In the pandemic, I was doing Instagram Lives where I would open my phone and have my harmonium and tanpura with me. I would do my morning practice with whoever joined me. One of the things I would do is play Telas and find spaces in the music where I could do raga phrases. I sent a friend of mine who is a visual artist who worked with Nicolas an alapa, which is an ornamental raga phrase, over a portion of Telas. Next thing I know, I have an email from Nicolás Jaar. We talked, and he was like, “Why don’t you do more of what you did in this fragment I just heard using whatever you find interesting from Telas?” That’s how it was born.

What is it about the idea of combining different musical styles or traditions that appeals to you?

I really like recontextualizing.
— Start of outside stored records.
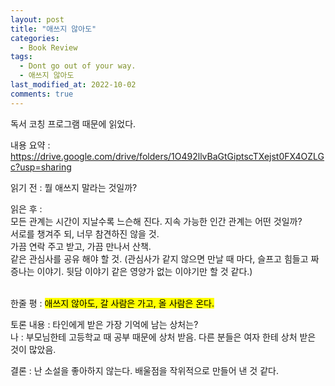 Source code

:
 ```yaml
---
layout: post
title: "애쓰지 않아도"
categories:
  - Book Review
tags:
  - Dont go out of your way.
  - 애쓰지 않아도
last_modified_at: 2022-10-02
comments: true
---
```


독서 코칭 프로그램 때문에 읽었다.  

내용 요약 : 
https://drive.google.com/drive/folders/1O492llvBaGtGiptscTXejst0FX4OZLGc?usp=sharing  

읽기 전 : 뭘 애쓰지 말라는 것일까? 
<br>

읽은 후 :  
모든 관계는 시간이 지날수록 느슨해 진다. 지속 가능한 인간 관계는 어떤 것일까?  
서로를 챙겨주 되, 너무 참견하진 않을 것.  
가끔 연락 주고 받고, 가끔 만나서 산책.  
같은 관심사를 공유 해야 할 것. $($관심사가 같지 않으면 만날 때 마다, 슬프고 힘들고 짜증나는 이야기. 뒷담 이야기 같은 영양가 없는 이야기만 할 것 같다.$)$  
<br>

한줄 평 : <mark> 애쓰지 않아도, 갈 사람은 가고, 올 사람은 온다. </mark>

토론 내용 : 
타인에게 받은 가장 기억에 남는 상처는?  
나 : 부모님한테 고등학교 때 공부 때문에 상처 받음. 다른 분들은 여자 한테 상처 받은 것이 많았음.

결론 : 난 소설을 좋아하지 않는다. 배울점을 작위적으로 만들어 낸 것 같다.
So much of my life has required that of me. Living between places, translating between contexts, and going between a very traditional apprenticeship and the very untraditional world I live in and love. I refuse to choose one over the other. I have been forced to make connections where none have been allowed. On the rare occasion that that is embraced, nothing is more gratifying.

That’s what Sufi poets do too. Their writing was polyvalent. We were encouraged to receive it like that. “Muddat,” from Intiha, is a 19th century ghazal written by Ghalib, who is the poet laureate of Delhi. He lived through the war of 1857, when the British took over, and many of his friends were executed. He couldn’t explicitly critique the British, so one reading of the poem is that it is about the loss of his milieu. When he says, “It’s been long since I hosted a friend of mine, when my world was suffused with the glows of wine,” what he means is that the cherished milieu of poets, rebels, and renegades who he would hang out with were all in hiding or had been displaced.

You can experience this poem as a simple love song—which is great—and you can also experience it as a lament for the loss of a culture. I love that we can do both things at once. I come from a tradition of inviting multiple interpretations. I want to keep some of that alive. Use your imagination and your own subjective experience to pour into this beautiful lattice work.